# New reptile shop on the wirral!!



## Jake89 (May 30, 2007)

New reptile shop opening on the Wirral this saturday (29/11/08)
Wooooo


----------



## paulrimmer69 (Oct 26, 2008)

where? the wirrals a big place lol


----------



## BecciBoo (Aug 31, 2007)

Old Chester Road, Rock Ferry.
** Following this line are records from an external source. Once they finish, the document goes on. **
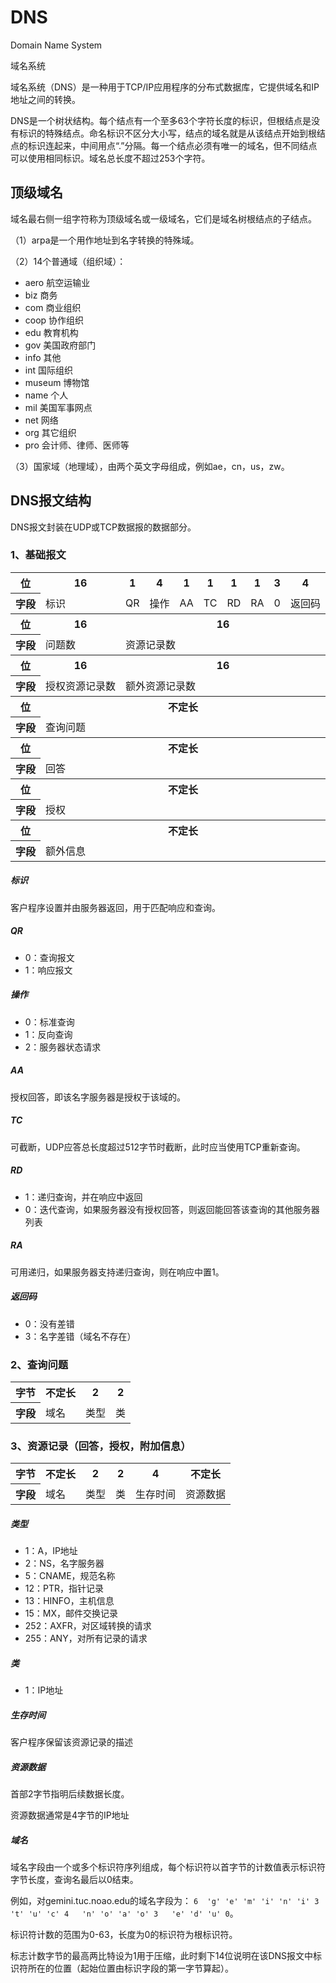 # DNS

Domain Name System

域名系统

域名系统（DNS）是一种用于TCP/IP应用程序的分布式数据库，它提供域名和IP地址之间的转换。

DNS是一个树状结构。每个结点有一个至多63个字符长度的标识，但根结点是没有标识的特殊结点。命名标识不区分大小写，结点的域名就是从该结点开始到根结点的标识连起来，中间用点“.”分隔。每一个结点必须有唯一的域名，但不同结点可以使用相同标识。域名总长度不超过253个字符。

## 顶级域名

域名最右侧一组字符称为顶级域名或一级域名，它们是域名树根结点的子结点。

（1）arpa是一个用作地址到名字转换的特殊域。

（2）14个普通域（组织域）：

- aero  航空运输业
- biz   商务
- com	商业组织
- coop  协作组织
- edu	教育机构
- gov	美国政府部门
- info  其他
- int	国际组织
- museum    博物馆
- name  个人
- mil	美国军事网点
- net	网络
- org	其它组织
- pro   会计师、律师、医师等

（3）国家域（地理域），由两个英文字母组成，例如ae，cn，us，zw。

## DNS报文结构

DNS报文封装在UDP或TCP数据报的数据部分。

### 1、基础报文

<table>
	<tr>
		<th>位</th>
		<th colspan="16">16</th>
		<th colspan="1">1</th>
		<th colspan="4">4</th>
		<th colspan="1">1</th>
		<th colspan="1">1</th>
		<th colspan="1">1</th>
		<th colspan="1">1</th>
		<th colspan="3">3</th>
		<th colspan="4">4</th>
	</tr>
	<tr>
		<th>字段</th>
		<td colspan="16">标识</td>
		<td colspan="1">QR</td>
		<td colspan="4">操作</td>
		<td colspan="1">AA</td>
		<td colspan="1">TC</td>
		<td colspan="1">RD</td>
		<td colspan="1">RA</td>
		<td colspan="3">0</td>
		<td colspan="4">返回码</td>
	</tr>
	<tr>
		<th>位</th>
		<th colspan="16">16</th>
		<th colspan="16">16</th>
	</tr>
	<tr>
		<th>字段</th>
		<td colspan="16">问题数</td>
		<td colspan="16">资源记录数</td>
	</tr>
	<tr>
		<th>位</th>
		<th colspan="16">16</th>
		<th colspan="16">16</th>
	</tr>
	<tr>
		<th>字段</th>
		<td colspan="16">授权资源记录数</td>
		<td colspan="16">额外资源记录数</td>
	</tr>
	<tr>
		<th>位</th>
		<th colspan="32">不定长</th>
	</tr>
	<tr>
		<th>字段</th>
		<td colspan="32">查询问题</td>
	</tr>
	<tr>
		<th>位</th>
		<th colspan="32">不定长</th>
	</tr>
	<tr>
		<th>字段</th>
		<td colspan="32">回答</td>
	</tr>
	<tr>
		<th>位</th>
		<th colspan="32">不定长</th>
	</tr>
	<tr>
		<th>字段</th>
		<td colspan="32">授权</td>
	</tr>
	<tr>
		<th>位</th>
		<th colspan="32">不定长</th>
	</tr>
	<tr>
		<th>字段</th>
		<td colspan="32">额外信息</td>
	</tr>
</table>

##### 标识	

客户程序设置并由服务器返回，用于匹配响应和查询。

##### QR	

- 0：查询报文
- 1：响应报文

##### 操作	

- 0：标准查询
- 1：反向查询
- 2：服务器状态请求

##### AA	

授权回答，即该名字服务器是授权于该域的。

##### TC	

可截断，UDP应答总长度超过512字节时截断，此时应当使用TCP重新查询。

##### RD	

- 1：递归查询，并在响应中返回
- 0：迭代查询，如果服务器没有授权回答，则返回能回答该查询的其他服务器列表

##### RA	

可用递归，如果服务器支持递归查询，则在响应中置1。

##### 返回码	

- 0：没有差错
- 3：名字差错（域名不存在）

### 2、查询问题

<table>
	<tr>
		<th>字节</th>
		<th>不定长</th>
		<th>2</th>
		<th>2</th>
	</tr>
	<tr>
		<th>字段</th>
		<td>域名</td>
		<td>类型</td>
		<td>类</td>
	</tr>
</table>

### 3、资源记录（回答，授权，附加信息）

<table>
	<tr>
		<th>字节</th>
		<th>不定长</th>
		<th>2</th>
		<th>2</th>
		<th>4</th>
		<th>不定长</th>
	</tr>
	<tr>
		<th>字段</th>
		<td>域名</td>
		<td>类型</td>
		<td>类</td>
		<td>生存时间</td>
		<td>资源数据</td>
	</tr>
</table>
	
##### 类型
- 1：A，IP地址
- 2：NS，名字服务器
- 5：CNAME，规范名称
- 12：PTR，指针记录
- 13：HINFO，主机信息
- 15：MX，邮件交换记录
- 252：AXFR，对区域转换的请求
- 255：ANY，对所有记录的请求

##### 类	

- 1：IP地址

##### 生存时间	

客户程序保留该资源记录的描述

##### 资源数据	

首部2字节指明后续数据长度。

资源数据通常是4字节的IP地址

##### 域名

域名字段由一个或多个标识符序列组成，每个标识符以首字节的计数值表示标识符字节长度，查询名最后以0结束。

例如，对gemini.tuc.noao.edu的域名字段为： 
`6	'g'	'e'	'm'	'i'	'n'	'i'	3	't'	'u'	'c'	4	'n'	'o'	'a'	'o'	3	'e'	'd'	'u'	0`。

标识符计数的范围为0-63，长度为0的标识符为根标识符。

标志计数字节的最高两比特设为1用于压缩，此时剩下14位说明在该DNS报文中标识符所在的位置（起始位置由标识字段的第一字节算起）。
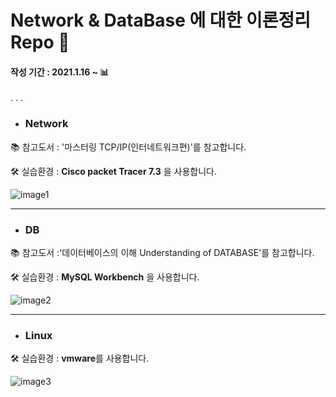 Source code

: # Network & DataBase 에 대한 이론정리 Repo 📝


#### 작성 기간 : 2021.1.16 ~ 📊

.
.
.



+ ### Network



📚 참고도서 : '마스터링 TCP/IP(인터네트워크편)'를 참고합니다.

🛠 실습환경 :  **Cisco packet Tracer 7.3** 을 사용합니다.



![image1](https://play-lh.googleusercontent.com/AS83amp2lksRnwWL2UvtsBM_z1vcoTVY6BtkPR4Gu5Davwrcujd6zpobRznVomjvVBP0)

----



+ ### DB



📚 참고도서 :'데이터베이스의 이해 Understanding of DATABASE'를 참고합니다.

🛠 실습환경 :  **MySQL Workbench** 을 사용합니다.

![image2](https://blog.kakaocdn.net/dn/bBLVn5/btqCQ31hFxc/OWrBnpuGJiMMQg9JnJAz3K/img.png)

-----



+ ### Linux


🛠 실습환경 :  **vmware**를 사용합니다.

![image3](https://www.virtualhome.blog/wp-content/uploads/2019/12/vmware_workstation_logo.png)


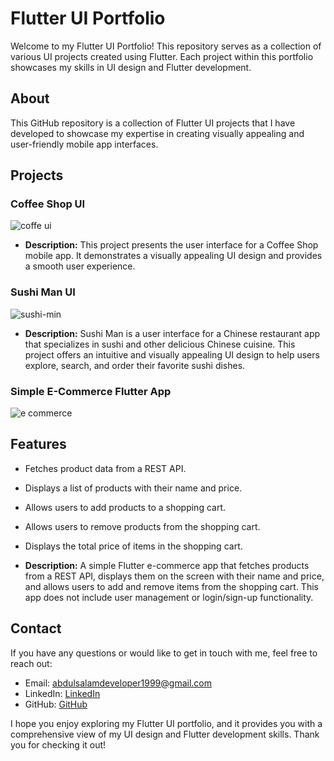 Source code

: # Flutter UI Portfolio

Welcome to my Flutter UI Portfolio! This repository serves as a collection of various UI projects created using Flutter. Each project within this portfolio showcases my skills in UI design and Flutter development.

## About

This GitHub repository is a collection of Flutter UI projects that I have developed to showcase my expertise in creating visually appealing and user-friendly mobile app interfaces.

## Projects

### Coffee Shop UI
![coffe ui](https://github.com/abdulsalamdeveloper1999/Flutter-UI-Gallery/assets/114761249/c82ea4bc-8b4b-4b8a-985b-5ed0f28185e8)


- **Description:** This project presents the user interface for a Coffee Shop mobile app. It demonstrates a visually appealing UI design and provides a smooth user experience.

### Sushi Man UI
![sushi-min](https://github.com/abdulsalamdeveloper1999/Flutter-UI-Gallery/assets/114761249/28c1ff38-0ec4-4155-b52b-e53a7bbb0b70)


- **Description:** Sushi Man is a user interface for a Chinese restaurant app that specializes in sushi and other delicious Chinese cuisine. This project offers an intuitive and visually appealing UI design to help users explore, search, and order their favorite sushi dishes.

### Simple E-Commerce Flutter App
![e commerce](https://github.com/abdulsalamdeveloper1999/Flutter-UI-Gallery/assets/114761249/ba70296d-021f-448c-a9b4-477659afc19b)



## Features

- Fetches product data from a REST API.
- Displays a list of products with their name and price.
- Allows users to add products to a shopping cart.
- Allows users to remove products from the shopping cart.
- Displays the total price of items in the shopping cart.

- **Description:** A simple Flutter e-commerce app that fetches products from a REST API, displays them on the screen with their name and price, and allows users to add and remove items from the shopping cart. This app does not include user management or login/sign-up functionality.


## Contact

If you have any questions or would like to get in touch with me, feel free to reach out:

- Email: [abdulsalamdeveloper1999@gmail.com](mailto:abdulsalamdeveloper1999@gmail.com)
- LinkedIn: [LinkedIn](https://www.linkedin.com/in/abdul-salam-432b4a24b)
- GitHub: [GitHub](https://github.com/abdulsalamdeveloper1999)


I hope you enjoy exploring my Flutter UI portfolio, and it provides you with a comprehensive view of my UI design and Flutter development skills. Thank you for checking it out!
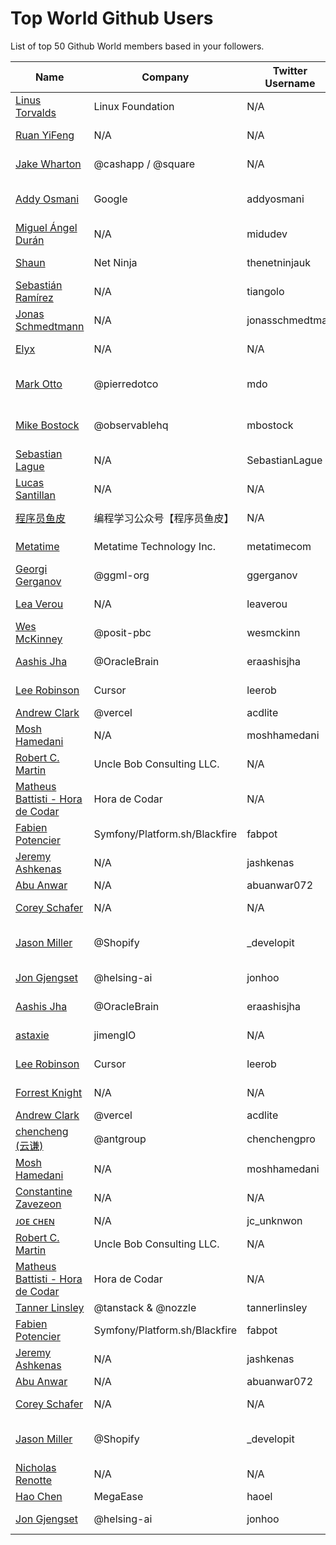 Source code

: # Top World Github Users

List of top 50 Github World members based in your followers.

<!-- START TOP USERS -->
| Name | Company | Twitter Username | Location | Repositories |
|------|---------|------------------|----------|--------------|
| [Linus Torvalds](https://github.com/torvalds) | Linux Foundation | N/A | Portland, OR | 9 |
| [Ruan YiFeng](https://github.com/ruanyf) | N/A | N/A | Shanghai, China | 73 |
| [Jake Wharton](https://github.com/JakeWharton) | @cashapp / @square | N/A | Pittsburgh, PA, USA | 150 |
| [Addy Osmani](https://github.com/addyosmani) | Google | addyosmani | Mountain View, California | 343 |
| [Miguel Ángel Durán](https://github.com/midudev) | N/A | midudev | Barcelona | 204 |
| [Shaun](https://github.com/iamshaunjp) | Net Ninja | thenetninjauk | United Kingdom | 141 |
| [Sebastián Ramírez](https://github.com/tiangolo) | N/A | tiangolo | Berlin, Germany | 73 |
| [Jonas Schmedtmann](https://github.com/jonasschmedtmann) | N/A | jonasschmedtman | Faro, Portugal | 7 |
| [Elyx](https://github.com/elyxdev) | N/A | N/A | Medellín, Colombia. | 14 |
| [Mark Otto](https://github.com/mdo) | @pierredotco  | mdo | San Francisco, CA | 32 |
| [Mike Bostock](https://github.com/mbostock) | @observablehq  | mbostock | San Francisco, CA | 87 |
| [Sebastian Lague](https://github.com/SebLague) | N/A | SebastianLague | Denmark | 90 |
| [Lucas Santillan](https://github.com/Luc4st1574) | N/A | N/A | N/A | 19 |
| [程序员鱼皮](https://github.com/liyupi) | 编程学习公众号【程序员鱼皮】 | N/A | China Shanghai | 93 |
| [Metatime](https://github.com/metatimeofficial) | Metatime Technology Inc. | metatimecom | İstanbul, Turkey | 2 |
| [Georgi Gerganov](https://github.com/ggerganov) | @ggml-org  | ggerganov | Sofia, Bulgaria | 70 |
| [Lea Verou](https://github.com/LeaVerou) | N/A | leaverou | Cambridge, MA | 101 |
| [Wes McKinney](https://github.com/wesm) | @posit-pbc | wesmckinn | Nashville, TN | 119 |
| [Aashis Jha](https://github.com/OracleBrain) | @OracleBrain | eraashisjha | Kathmandu, Nepal  | 42 |
| [Lee Robinson](https://github.com/leerob) | Cursor | leerob | Des Moines, IA | 35 |
| [Andrew Clark](https://github.com/acdlite) | @vercel  | acdlite | New York | 74 |
| [Mosh Hamedani](https://github.com/mosh-hamedani) | N/A | moshhamedani | Los Angeles | 31 |
| [Robert C. Martin](https://github.com/unclebob) | Uncle Bob Consulting LLC.  | N/A | Gurnee, IL | 65 |
| [Matheus Battisti - Hora de Codar](https://github.com/matheusbattisti) | Hora de Codar | N/A | Floripa, Brasil | 153 |
| [Fabien Potencier](https://github.com/fabpot) | Symfony/Platform.sh/Blackfire | fabpot | Paris, France | 79 |
| [Jeremy Ashkenas](https://github.com/jashkenas) | N/A | jashkenas | Berkeley | 23 |
| [Abu Anwar](https://github.com/abuanwar072) | N/A | abuanwar072 | N/A | 81 |
| [Corey Schafer](https://github.com/CoreyMSchafer) | N/A | N/A | United States | 10 |
| [Jason Miller](https://github.com/developit) | @Shopify | _developit | Hamilton, Ontario, Canada | 343 |
| [Jon Gjengset](https://github.com/jonhoo) | @helsing-ai | jonhoo | Oslo, Norway | 256 |
| [Aashis Jha](https://github.com/OracleBrain) | @OracleBrain | eraashisjha | Kathmandu, Nepal  | 42 |
| [astaxie](https://github.com/astaxie) | jimengIO | N/A | Shanghai, China | 83 |
| [Lee Robinson](https://github.com/leerob) | Cursor | leerob | Des Moines, IA | 35 |
| [Forrest Knight](https://github.com/ForrestKnight) | N/A | N/A | Virginia Beach, VA | 39 |
| [Andrew Clark](https://github.com/acdlite) | @vercel  | acdlite | New York | 74 |
| [chencheng (云谦)](https://github.com/sorrycc) | @antgroup | chenchengpro | HangZhou, China | 239 |
| [Mosh Hamedani](https://github.com/mosh-hamedani) | N/A | moshhamedani | Los Angeles | 31 |
| [Constantine Zavezeon](https://github.com/Kwynto) | N/A | N/A | Russia | 17 |
| [ᴊᴏᴇ ᴄʜᴇɴ](https://github.com/unknwon) | N/A | jc_unknwon | N/A | 44 |
| [Robert C. Martin](https://github.com/unclebob) | Uncle Bob Consulting LLC.  | N/A | Gurnee, IL | 65 |
| [Matheus Battisti - Hora de Codar](https://github.com/matheusbattisti) | Hora de Codar | N/A | Floripa, Brasil | 153 |
| [Tanner Linsley](https://github.com/tannerlinsley) | @tanstack & @nozzle | tannerlinsley | Utah | 122 |
| [Fabien Potencier](https://github.com/fabpot) | Symfony/Platform.sh/Blackfire | fabpot | Paris, France | 79 |
| [Jeremy Ashkenas](https://github.com/jashkenas) | N/A | jashkenas | Berkeley | 23 |
| [Abu Anwar](https://github.com/abuanwar072) | N/A | abuanwar072 | N/A | 81 |
| [Corey Schafer](https://github.com/CoreyMSchafer) | N/A | N/A | United States | 10 |
| [Jason Miller](https://github.com/developit) | @Shopify | _developit | Hamilton, Ontario, Canada | 343 |
| [Nicholas Renotte](https://github.com/nicknochnack) | N/A | N/A | Sydney, Australia | 208 |
| [Hao Chen](https://github.com/haoel) | MegaEase | haoel | Beijing | 24 |
| [Jon Gjengset](https://github.com/jonhoo) | @helsing-ai | jonhoo | Oslo, Norway | 256 |
<!-- END TOP USERS -->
Nr Birkenhead.

more details to follow


----------



## Jake89 (May 30, 2007)

BUMPY BUMP :2thumb:


----------



## Jake89 (May 30, 2007)

Repti-lisious opens Saturday! :2thumb:


----------



## aitchjay (Oct 14, 2008)

I look forward to visiting you.


----------



## Jake89 (May 30, 2007)

WOOOOOOO Official opening tomorrow got nerly £2000 or live stock in there, we are the cheapest around and offer some great morphs some hard to get in the u.k.
Loads of great vivs and equipment.

Come along and see for youself!

9 A.M opening to 5.30 P.M
Repti-lisious, Old Chester Road, Wirral

: victory:


----------



## xXFooFooLaFluffXx (Aug 4, 2007)

Jake89 said:


> WOOOOOOO Official opening tomorrow got nerly £2000 or live stock in there, *we are* the cheapest around and offer some great morphs some hard to get in the u.k.
> Loads of great vivs and equipment.
> 
> Come along and see for youself!
> ...


 
what dya mean we? how come you are advertisin it n not the owner? he better not have employed you when i was first in line! :lol2:


----------



## Jake89 (May 30, 2007)

xXFooFooLaFluffXx said:


> what dya mean we? how come you are advertisin it n not the owner? he better not have employed you when i was first in line! :lol2:


 

He told me to do it lol and seeing as i stocked the shop lol and been working there for free lol then its WE haha.


----------



## cornmorphs (Jan 28, 2005)

stupid question? but where did my post go? lol


----------



## Daveyboy (Dec 27, 2007)

Yep were open!!!!

open 7 days a week, lots in stock and much more available if you want something thats not instock!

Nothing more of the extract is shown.